The Oral History of AI

We can’t listen to Newton walk us through the early days of physics, or Darwin chatting about the origins of his “Origins of Species” work. However, we can hear about the early years of artificial intelligence (AI) from one of its creators—Yann LeCun. Yann is a distinguished professor at NYU, the Chief AI Scientist at Facebook, and a winner of the Association for Computing Machinery A. M. Turing Award, widely considered the "Nobel Prize of Computing,” which was presented to him alongside fellow winners Geoffrey Hinton, a pioneer in artificial neural networks, who currently divides his time between Google Brain and the University of Toronto, and Yoshua Bengio, one of the most respected researchers in deep learning and Scientific Director of the Montreal Institute for Learning Algorithms. The three have been dubbed by the medias as the “Godfathers of AI.” So when Intel’s AI Tech Evangelist and New York Times best-selling author Abigail Hing Wen interviewed Yann on a recent episode of Intel on AI, I was excited to dive into the history of the field as seen through the eyes of someone who built the very foundation I and others continue to work on today.

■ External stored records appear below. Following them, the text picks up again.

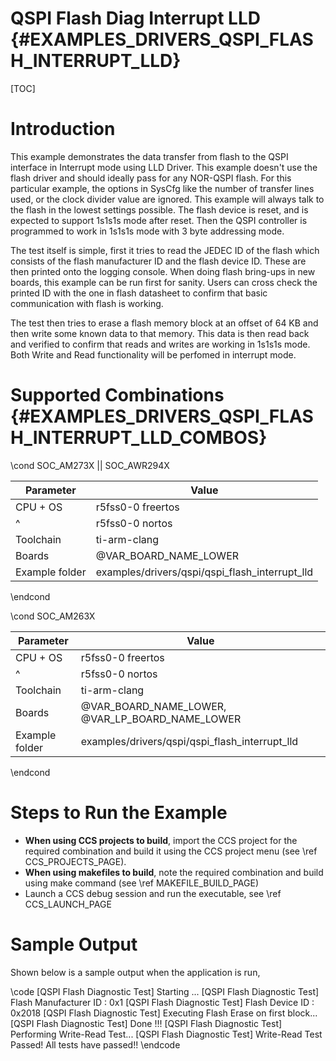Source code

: # QSPI Flash Diag Interrupt LLD {#EXAMPLES_DRIVERS_QSPI_FLASH_INTERRUPT_LLD}

[TOC]

# Introduction

This example demonstrates the data transfer from flash to the QSPI interface in Interrupt mode using LLD Driver.
This example doesn't use the flash driver and should ideally pass for any NOR-QSPI flash.
For this particular example, the options in SysCfg like the number of transfer lines used, or the clock divider value are ignored. This example will always talk to the flash in the lowest settings possible. The flash device is reset, and is expected to support 1s1s1s mode after reset. Then the QSPI controller is programmed to work in 1s1s1s mode with 3 byte addressing mode.

The test itself is simple, first it tries to read the JEDEC ID of the flash which consists of the flash manufacturer ID and the flash device ID. These are then printed onto the logging console. When
doing flash bring-ups in new boards, this example can be run first for sanity. Users can cross check the printed ID with the one in flash datasheet to confirm that basic communication with flash is working.

The test then tries to erase a flash memory block at an offset of 64 KB and then write some known data to that memory. This data is then read back and verified to confirm that reads and writes are working in 1s1s1s mode. Both Write and Read functionality will be perfomed in interrupt mode.

# Supported Combinations {#EXAMPLES_DRIVERS_QSPI_FLASH_INTERRUPT_LLD_COMBOS}

\cond SOC_AM273X || SOC_AWR294X

 Parameter      | Value
 ---------------|-----------
 CPU + OS       | r5fss0-0 freertos
 ^              | r5fss0-0 nortos
 Toolchain      | ti-arm-clang
 Boards         | @VAR_BOARD_NAME_LOWER
 Example folder | examples/drivers/qspi/qspi_flash_interrupt_lld

\endcond

\cond SOC_AM263X

 Parameter      | Value
 ---------------|-----------
 CPU + OS       | r5fss0-0 freertos
 ^              | r5fss0-0 nortos
 Toolchain      | ti-arm-clang
 Boards         | @VAR_BOARD_NAME_LOWER, @VAR_LP_BOARD_NAME_LOWER
 Example folder | examples/drivers/qspi/qspi_flash_interrupt_lld

\endcond

# Steps to Run the Example

- **When using CCS projects to build**, import the CCS project for the required combination
  and build it using the CCS project menu (see \ref CCS_PROJECTS_PAGE).
- **When using makefiles to build**, note the required combination and build using
  make command (see \ref MAKEFILE_BUILD_PAGE)
- Launch a CCS debug session and run the executable, see \ref CCS_LAUNCH_PAGE

# Sample Output

Shown below is a sample output when the application is run,

\code
[QSPI Flash Diagnostic Test] Starting ...
[QSPI Flash Diagnostic Test] Flash Manufacturer ID : 0x1
[QSPI Flash Diagnostic Test] Flash Device ID       : 0x2018
[QSPI Flash Diagnostic Test] Executing Flash Erase on first block...
[QSPI Flash Diagnostic Test] Done !!!
[QSPI Flash Diagnostic Test] Performing Write-Read Test...
[QSPI Flash Diagnostic Test] Write-Read Test Passed!
All tests have passed!!
\endcode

Yann is best known for his work in computer vision using convolutional neural networks, work he did during his time at the legendary Bell Labs, which has enabled banks to read cheques, facial recognition to unlock phones, emergency early braking in modern automobiles, detecting tumors (and “covid lung”) in medical imagery, using a smart phone camera to identify plant and animal species, the speech recognition that lets my kids say “Hey Google!” and much, much more.

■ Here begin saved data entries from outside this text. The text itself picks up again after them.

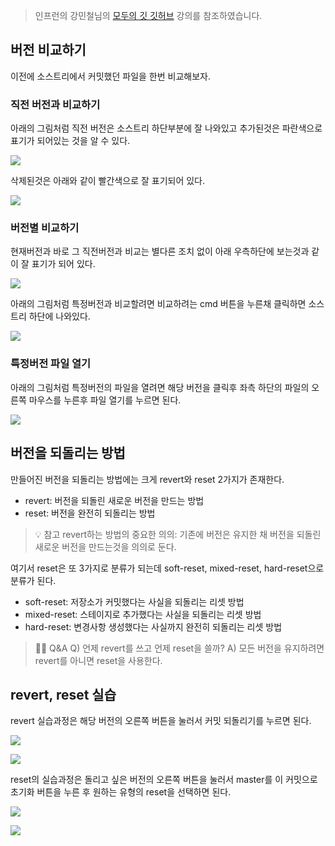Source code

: > 인프런의 강민철님의 [모두의 깃 깃허브](https://www.inflearn.com/course/%EB%AA%A8%EB%91%90%EC%9D%98-%EA%B9%83-%EA%B9%83%ED%97%88%EB%B8%8C/dashboard) 강의를 참조하였습니다.

## 버전 비교하기

이전에 소스트리에서 커밋했던 파일을 한번 비교해보자.

### 직전 버전과 비교하기

아래의 그림처럼 직전 버전은 소스트리 하단부분에 잘 나와있고 추가된것은 파란색으로 표기가 되어있는 것을 알 수 있다.

![](https://velog.velcdn.com/images/bini/post/3ef73846-7a69-45a0-beba-951d0707083c/image.png)

삭제된것은 아래와 같이 빨간색으로 잘 표기되어 있다.

![](https://velog.velcdn.com/images/bini/post/503820c9-c1d8-48ea-b3e1-d11f5970d02a/image.png)

### 버전별 비교하기

현재버전과 바로 그 직전버전과 비교는 별다른 조치 없이 아래 우측하단에 보는것과 같이 잘 표기가 되어 있다.

![](https://velog.velcdn.com/images/bini/post/11d281b1-6064-4bf9-b31d-1c695e8dc242/image.png)

아래의 그림처럼 특정버전과 비교할려면 비교하려는 cmd 버튼을 누른채 클릭하면 소스트리 하단에 나와있다.

![](https://velog.velcdn.com/images/bini/post/0a18909e-a50e-4189-b2b1-8309f6258a3e/image.png)

### 특정버전 파일 열기

아래의 그림처럼 특정버전의 파일을 열려면 해당 버전을 클릭후 좌측 하단의 파일의 오른쪽 마우스를 누른후 파일 열기를 누르면 된다.

![](https://velog.velcdn.com/images/bini/post/81cb6e98-4f4a-437f-89de-8934e15c0c26/image.png)

## 버전을 되돌리는 방법

만들어진 버전을 되돌리는 방법에는 크게 revert와 reset 2가지가 존재한다.

- revert: 버전을 되돌린 새로운 버전을 만드는 방법
- reset: 버전을 완전히 되돌리는 방법

> 💡 참고
> revert하는 방법의 중요한 의의: 기존에 버전은 유지한 채 버전을 되돌린 새로운 버전을 만드는것을 의의로 둔다.

여기서 reset은 또 3가지로 분류가 되는데 soft-reset, mixed-reset, hard-reset으로 분류가 된다.

- soft-reset: 저장소가 커밋했다는 사실을 되돌리는 리셋 방법
- mixed-reset: 스테이지로 추가했다는 사실을 되돌리는 리셋 방법
- hard-reset: 변경사항 생성했다는 사실까지 완전히 되돌리는 리셋 방법

> 🙋🏻 Q&A
> Q) 언제 revert를 쓰고 언제 reset을 쓸까?
> A) 모든 버전을 유지하려면 revert를 아니면 reset을 사용한다.

## revert, reset 실습

revert 실습과정은 해당 버전의 오른쪽 버튼을 눌러서 커밋 되돌리기를 누르면 된다.

![](https://velog.velcdn.com/images/bini/post/f8e2b078-475c-4f21-9360-8875664d8a91/image.png)

![](https://velog.velcdn.com/images/bini/post/3fefb6fe-a551-4f4d-a5a2-e5de357c98a1/image.png)

reset의 실습과정은 돌리고 싶은 버전의 오른쪽 버튼을 눌러서 master를 이 커밋으로 초기화 버튼을 누른 후 원하는 유형의 reset을 선택하면 된다.

![](https://velog.velcdn.com/images/bini/post/b9d232a9-e242-4d99-b8b6-9617b61dcc97/image.png)

![](https://velog.velcdn.com/images/bini/post/f98b350b-4189-46b7-8697-f6e286e8d2ba/image.png)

"I don't believe in the concept of artificial general intelligence. I don't think there is such a thing as general intelligence. I think every intelligence is somewhat specialized, including human intelligence, even if we'd like to think that's not the case."

-Yann LeCun

1940s-1950s: The Birth of AI

In the podcast, Yann says that the idea of machine intelligences goes back to the work of, of course, Alan Turing in the 1940s and 1950s—something I’ve written about before when covering the issues of ethics and AI. Turing paved the way for what has become traditional computer science, laying the theoretical underpinnings for general purpose computers (we actually describe them as “Turning machines”). In 1943 the first artificial neuron was proposed by Warren McCulloch, a neuroscientist, and Walter Pitts, a logician. The pair proposed that the type of actions that takes place in neurons can be seen as a computation, and therefore we can imagine that circuits of neurons could do logical reasoning.
Simultaneously, researchers in the late 1940s working on what became to be known as cybernetics, defined by Norbert Wiener in 1948—essentially the science of how parts of a system communicate with each other, which brings forth the ideas of autopoiesis (a system capable of reproducing and maintaining itself), regulation, learning, and adaptation. Together this research created a wave of interest in the field.

In 1956, Marvin Minsky, who later co-founded the Massachusetts Institute of Technology's AI laboratory, and John McCarthy, who later helped establish the Stanford AI Laboratory, organized a conference at Dartmouth College with the help of two scientists at IBM. At the conference Allen Newell and Herbert A. Simon debuted their computer program Logic Theorist, which was deliberately engineered to perform automated reasoning, and thus the term "artificial intelligence" was born; this was also the birth of the “great schism,” with symbolic reasoning gaining increasing primacy.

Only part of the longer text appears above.